Re: [RFC] shutdown stages

From: Amos Jeffries <squid3_at_treenet.co.nz>
Date: Tue, 09 Aug 2011 10:49:33 +1200

 On Mon, 08 Aug 2011 11:08:17 -0600, Alex Rousskov wrote:
> On 08/07/2011 05:22 AM, Amos Jeffries wrote:
>
>> At present shutdown happens over two stages. With server socket and
>> auth
>> shutdown immediately and everything else 30 seconds or so later.
>>
>> We have a number of bugs open about this, ranging from complaints
>> that
>> idle squid still take a full 30sec shutdown when they should
>> fast-track
>> the process and close quickly. Through to crashes when helper
>> shutdown
>> or swap.state dump are started too late and not given enough time to
>> complete.
>>
>> I would like to split that process down into several steps with as
>> much
>> stuff being shut down as fast as reasonable.
>>
>> stage 1:
>> * TIMEOUT: shutdown_lifetime/2 converted to a timeout, to trigger
>> stage-2 early if needed.
>> * close ICP, HTCP, HTTP, HTTPS ports, but leave DNS open
>> * prevent keep-alive, and close all connections on completion
>> * disable the background cyclic events (ie garbage collection). we
>> can
>> trigger these "manually" as part of the shutdown if they are needed
>> at
>> certain points.
>> * begin swap.state dump of index
>> * call stage 2 immediately IF no active client connections AND
>> stage<2.
>>
>> stage 2:
>> * TIMEOUT: shutdown_lifetime/2 converted to a timeout, to trigger
>> stage-3 early if needed.
>> * disable new reads.
>> * disconnect delay pools. push any buffered information out to
>> clients
>> at full speed and terminate. (bad idea? good idea?)
>> * call stage 3 immediately IF no active client connections AND
>> stage<3.
>>
>> stage 3:
>> * terminate remaining incomplete active clients using their close
>> handlers.
>> * loop until async call queue is empty.
>> * skip to stage N immediately.
>>
>> stage N:
>> * terminate the event loop and exit.
>>
>>
>> Attached is a proposed patch which alters shutting_down into an
>> incremental stage counter and alters the documentation.

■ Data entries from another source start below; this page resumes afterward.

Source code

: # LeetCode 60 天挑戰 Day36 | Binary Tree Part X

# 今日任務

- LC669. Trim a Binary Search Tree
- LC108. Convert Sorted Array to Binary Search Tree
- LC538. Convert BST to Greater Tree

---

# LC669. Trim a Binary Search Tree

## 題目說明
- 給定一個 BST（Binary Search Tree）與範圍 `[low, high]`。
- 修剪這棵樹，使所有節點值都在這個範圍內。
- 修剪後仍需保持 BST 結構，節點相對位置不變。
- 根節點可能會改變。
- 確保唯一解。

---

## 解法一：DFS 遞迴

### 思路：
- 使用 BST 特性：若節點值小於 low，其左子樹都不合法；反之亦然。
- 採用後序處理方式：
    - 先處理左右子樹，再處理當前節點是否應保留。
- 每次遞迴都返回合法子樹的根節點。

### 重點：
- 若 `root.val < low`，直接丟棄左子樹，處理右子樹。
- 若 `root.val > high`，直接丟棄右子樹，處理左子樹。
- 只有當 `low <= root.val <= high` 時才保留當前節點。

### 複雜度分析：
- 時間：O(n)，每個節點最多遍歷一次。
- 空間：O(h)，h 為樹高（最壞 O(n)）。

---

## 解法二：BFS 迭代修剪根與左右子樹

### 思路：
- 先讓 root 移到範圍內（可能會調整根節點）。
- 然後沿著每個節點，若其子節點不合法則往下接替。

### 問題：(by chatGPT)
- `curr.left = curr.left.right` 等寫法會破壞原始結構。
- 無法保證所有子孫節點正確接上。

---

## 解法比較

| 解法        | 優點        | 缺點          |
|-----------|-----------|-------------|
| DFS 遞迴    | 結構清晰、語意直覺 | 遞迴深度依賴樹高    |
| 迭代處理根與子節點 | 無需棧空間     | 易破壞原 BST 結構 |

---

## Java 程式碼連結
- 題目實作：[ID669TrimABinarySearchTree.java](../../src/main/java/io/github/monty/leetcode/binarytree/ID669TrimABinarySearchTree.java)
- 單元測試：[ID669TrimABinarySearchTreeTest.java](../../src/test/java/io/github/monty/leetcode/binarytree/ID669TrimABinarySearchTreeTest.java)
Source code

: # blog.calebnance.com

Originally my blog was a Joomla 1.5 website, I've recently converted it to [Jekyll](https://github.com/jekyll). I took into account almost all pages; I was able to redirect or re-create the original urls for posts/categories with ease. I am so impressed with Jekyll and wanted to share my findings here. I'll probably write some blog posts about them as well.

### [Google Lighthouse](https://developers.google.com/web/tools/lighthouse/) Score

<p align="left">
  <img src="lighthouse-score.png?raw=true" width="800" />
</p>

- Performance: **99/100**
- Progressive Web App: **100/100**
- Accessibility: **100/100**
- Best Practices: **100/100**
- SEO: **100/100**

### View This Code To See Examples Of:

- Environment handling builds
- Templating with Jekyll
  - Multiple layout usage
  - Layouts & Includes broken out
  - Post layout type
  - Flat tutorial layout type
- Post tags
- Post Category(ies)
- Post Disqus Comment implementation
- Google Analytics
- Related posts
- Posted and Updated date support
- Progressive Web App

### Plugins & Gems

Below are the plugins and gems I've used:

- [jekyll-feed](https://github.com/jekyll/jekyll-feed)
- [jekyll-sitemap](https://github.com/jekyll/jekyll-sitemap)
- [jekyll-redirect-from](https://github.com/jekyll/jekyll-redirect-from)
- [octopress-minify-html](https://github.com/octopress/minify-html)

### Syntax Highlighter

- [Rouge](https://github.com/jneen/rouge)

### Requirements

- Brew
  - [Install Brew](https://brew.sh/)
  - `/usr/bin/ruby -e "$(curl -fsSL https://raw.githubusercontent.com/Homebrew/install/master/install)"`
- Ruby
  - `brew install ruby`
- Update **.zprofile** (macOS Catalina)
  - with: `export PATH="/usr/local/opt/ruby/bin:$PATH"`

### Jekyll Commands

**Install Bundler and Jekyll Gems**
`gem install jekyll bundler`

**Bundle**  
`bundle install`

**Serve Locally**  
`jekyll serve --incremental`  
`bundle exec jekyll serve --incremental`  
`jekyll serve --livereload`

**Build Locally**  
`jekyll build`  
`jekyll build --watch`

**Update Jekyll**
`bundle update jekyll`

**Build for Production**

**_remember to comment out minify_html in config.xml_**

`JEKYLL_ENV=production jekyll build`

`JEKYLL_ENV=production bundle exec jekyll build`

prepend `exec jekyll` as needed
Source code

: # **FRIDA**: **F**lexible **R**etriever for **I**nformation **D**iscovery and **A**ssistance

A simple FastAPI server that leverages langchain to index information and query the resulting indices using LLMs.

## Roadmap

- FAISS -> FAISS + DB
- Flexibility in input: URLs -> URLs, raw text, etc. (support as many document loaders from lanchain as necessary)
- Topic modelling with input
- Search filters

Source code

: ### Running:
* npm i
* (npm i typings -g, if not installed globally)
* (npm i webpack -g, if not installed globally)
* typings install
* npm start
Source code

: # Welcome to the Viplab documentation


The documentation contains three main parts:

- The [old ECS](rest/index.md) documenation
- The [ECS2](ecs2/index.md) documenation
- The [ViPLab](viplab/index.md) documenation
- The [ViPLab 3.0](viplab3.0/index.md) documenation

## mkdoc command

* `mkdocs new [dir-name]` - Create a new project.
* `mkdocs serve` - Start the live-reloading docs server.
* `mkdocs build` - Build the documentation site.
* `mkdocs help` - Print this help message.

But does not
>> alter the fundamentals of the current state.
>>
>> I believe we can easily add several shutdown functions to the
>> SignalEngine. Or move these to the cache manager as series of async
>> calls with the SignalEngine simply triggering the cache manager
>> shutdown
>> event.
>
> I do not know whether the proposed stages are right or wrong overall
> because I do not see what specific principle was used to divide
> things
> up this way and not some other way. I do think the concept of stages
> is
> applicable, but I would define it differently:

 So far I was thinking start the operations which may take several
 cycles of async call as early as possible. Like closing idle helpers and
 connections. Will take one maybe two loops of AsyncCall and TCP RTT.
 Kicking as many as possible during the grace period minimises the
 TIME_WAIT and RAM usage quickly.
  Similar to what you have below but more focus of resource reduction
 growth-curve.

>
> Stage 1; "Time-limited no-harm winding down": Stop accepting/creating
> new master transactions. All existing master transactions should
> start
> shutting down if possible. No harm to any existing transactions at
> this
> stage. The maximum duration of this stage is controlled by
> shutdown_lifetime in squid.conf.
>
> Stage 2; "Controlled or high-level tear down": All existing master
> transactions are forcefully terminated. All modules are asked to shut
> down if possible. If some cache_dirs need to start writing their
> index
> to disk, they will do this at this time. Event loop ends at the very
> end
> of this stage, when there are no new events to process. The maximum
> duration of this stage is unknown/unlimited because a module may take
> a
> long time to cleanup (e.g., write its index file to disk).
>
> Stage 3; "Uncontrolled or low-level tear down": Squid main() exits.
> Static destruction/cleanup starts. The maximum duration of this stage
> is
> unknown/unlimited but no slow activities are expected at this stage.
>
>
> We could limit Stage 2+3 duration by forcefully killing our own
> process,
> I guess. I do not know whether that is needed. It would require a
> separate timeout value, IMO.

 Came to a similar conclusion. Although was hoping we could avoid both.
 The only thing which does not complete in a short period is the
 swap.state dump. IIRC you have that going in steps of N objects, so at
 the queue drain stage it could still self-abort and log a failure
 encouraging a longer shutdown_lifetime.
  I see no reason why we can't push the swap.state dump to start as soon
 as the accept queue is drained. No new requests could add things to the
 index. That can be left until the rockstore diskers are merged though.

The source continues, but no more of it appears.